== Segment start ==

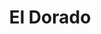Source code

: ---
title: El Dorado
slug: "kraken"
description: "De eindopdracht van de tweede schijf CMO bestond uit het ontwikkelen van een branding voor een fictief thema-pretpark. 
              Amandine dompelde zich onder in de wereld van piraten en kwam dit pareltje verdedigen op haar jury"
type: "intern"
members:
    - name: "Amandine Faingnaert"
      major: "Crossmedia-ontwerp"
      minor: "Graphic Design"
      disk: "2de schijf"
thumbnail:
    url: "thumb.png"
    alt: ""
    height: 2
    width: 1
    text-color: "d6447a"
    background-color: "d6447a"
media:
    - url: "1.jpg"
      type: "image"
    - url: "2.jpg"
      type: "image"
      text: "'Branded' communicatie vertrekt in de meeste gevallen vanuit een logo. Een logo kan makkelijk gereproduceerd worden, maar voor het er is worden vele uren besteed aan ontwerpwerk, besprekingen en bijschaven "
    - url: "3.jpg"
      type: "image"
      text: "Bij de campagne hoorde ook een mascotte"
    - url: "4.jpg"
      type: "image"
      text: ""
    - url: "5.jpg"
      type: "image"
      text: "Elk merk heeft een boodschap te verkondigen. Eldorado doet dit onder andere met een postercampagne"
    - url: "6.jpg"
      type: "image"
    - url: "7.jpg"
      type: "image"
      text: "Ook tickets en andere praktische toepassingen worden niet vergeten"    
    - url: "8.jpg"
      type: "image"
      text: "Een piraat zonder schatkaart is geen piraat"    
created: 20/01/2017
order: 7
---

== Segment end ==

Your answer should be one number: how many lines in the material hold the string "color".

2